Between reading Spider-Verse, writing Star Fox, stewing over story structure, and cranking out 10-15 pages a day, it was an insanely instructive December. I learned a great deal about the craft of screenwriting — but in particular, I learned one new skill that has utterly changed how I approach breaking a story.
Scene Smashing
When I say Spider-Verse does a lot in two hours, what I really mean is, a lot happens at once, in every single scene. For example, here’s a list of story beats:
- Miles doesn’t know how to webswing
- Peter doesn’t like or trust Miles
- Peter and Miles break into a facility to steal an important computer
- A new villain, Olivia Octavius, is introduced
- Peter and Miles run from some bad guys (action scene)
- Olivia is too strong for Peter and Miles to handle
- Peter tries to tutor Miles in webswinging and fails
- Miles learns to webswing on his own, by ignoring Peter and trusting his instincts
- A new protagonist, Gwen Stacey, is introduced
I’m being slightly pedantic here, for effect, but still. That’s quite a list! In a lesser movie, that could be nine separate scenes. A half hour of screentime.
In Spider-Verse, it’s this:
The whole sequence that includes that clip is about 10 pages in the script. On screen, I think it takes about 8 minutes. And in that time, it hits every one of those beats in the list above.
That’s incredible. Seriously. That kind of narrative density is very, VERY difficult to achieve. (I mean for heaven’s sake, I’ve seen other Marvel movies that spend 5 minutes on two people having a fist-fight, with almost nothing else going on).

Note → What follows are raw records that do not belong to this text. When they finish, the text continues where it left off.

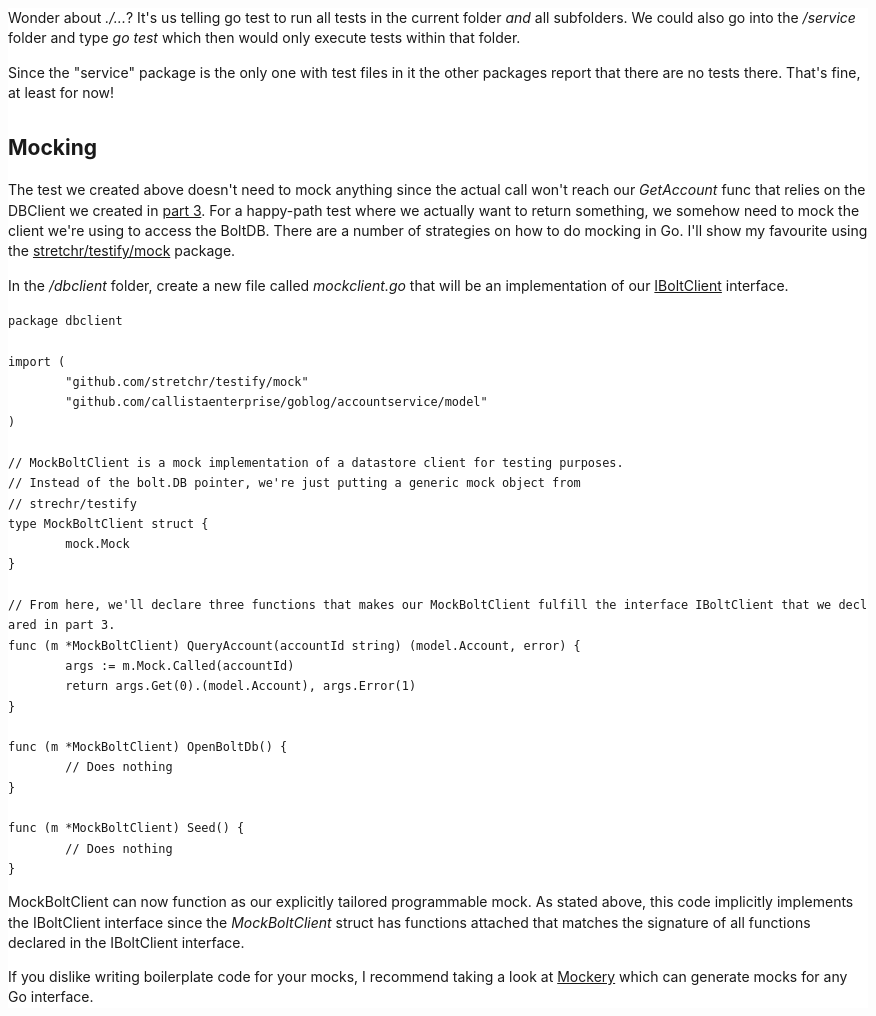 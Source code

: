 Wonder about _./..._? It's us telling go test to run all tests in the current folder _and_ all subfolders. We could also go into the _/service_ folder and type _go test_ which then would only execute tests within that folder.

Since the "service" package is the only one with test files in it the other packages report that there are no tests there. That's fine, at least for now!

## Mocking
The test we created above doesn't need to mock anything since the actual call won't reach our _GetAccount_ func that relies on the DBClient we created in [part 3](/blogg/teknik/2017/02/27/go-blog-series-part3). For a happy-path test where we actually want to return something, we somehow need to mock the client we're using to access the BoltDB. There are a number of strategies on how to do mocking in Go. I'll show my favourite using the [stretchr/testify/mock](https://github.com/stretchr/testify#mock-package) package.

In the _/dbclient_ folder, create a new file called _mockclient.go_ that will be an implementation of our [IBoltClient](https://github.com/callistaenterprise/goblog/blob/P4/accountservice/dbclient/boltclient.go#L14) interface.

    package dbclient
    
    import (
            "github.com/stretchr/testify/mock"
            "github.com/callistaenterprise/goblog/accountservice/model"
    )
    
    // MockBoltClient is a mock implementation of a datastore client for testing purposes.
    // Instead of the bolt.DB pointer, we're just putting a generic mock object from
    // strechr/testify
    type MockBoltClient struct {
            mock.Mock
    }
    
    // From here, we'll declare three functions that makes our MockBoltClient fulfill the interface IBoltClient that we declared in part 3.
    func (m *MockBoltClient) QueryAccount(accountId string) (model.Account, error) {
            args := m.Mock.Called(accountId)
            return args.Get(0).(model.Account), args.Error(1)
    }
    
    func (m *MockBoltClient) OpenBoltDb() {
            // Does nothing
    }
    
    func (m *MockBoltClient) Seed() {
            // Does nothing
    }
   
MockBoltClient can now function as our explicitly tailored programmable mock. As stated above, this code implicitly implements the IBoltClient interface since the _MockBoltClient_ struct has functions attached that matches the signature of all functions declared in the IBoltClient interface.

If you dislike writing boilerplate code for your mocks, I recommend taking a look at [Mockery](https://github.com/vektra/mockery) which can generate mocks for any Go interface.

So how does the movie accomplish all that?
By just having everything happen at once.
Here’s that same list of story beats, smashed together into two scenes:
- Peter and Miles bond while breaking into a facility to steal a computer from a scary new villain who chases them out
- Miles teaches himself to webswing while they flee, until Gwen Stacy arrives to rescue them
I’ve heard this kind of thing called “condensing scenes” before, but that doesn’t feel sufficient to describe what’s being done here. “Condensing scenes” is an act of clinical surgery, reserved for a piece of writing that’s already complete, and has come in too long. “You have too many scenes. We’re going to bring in a specialist to condense them. She’ll make incisions here, here, and here…”
Scene smashing, on the other hand, is a BEFORE process. It comes during the outline phase. It’s looking at a list of story beats and asking: What if these just happened simultaneously? What would that look like? What if instead of exposition followed by a chase scene, we just did exposition during a chase scene?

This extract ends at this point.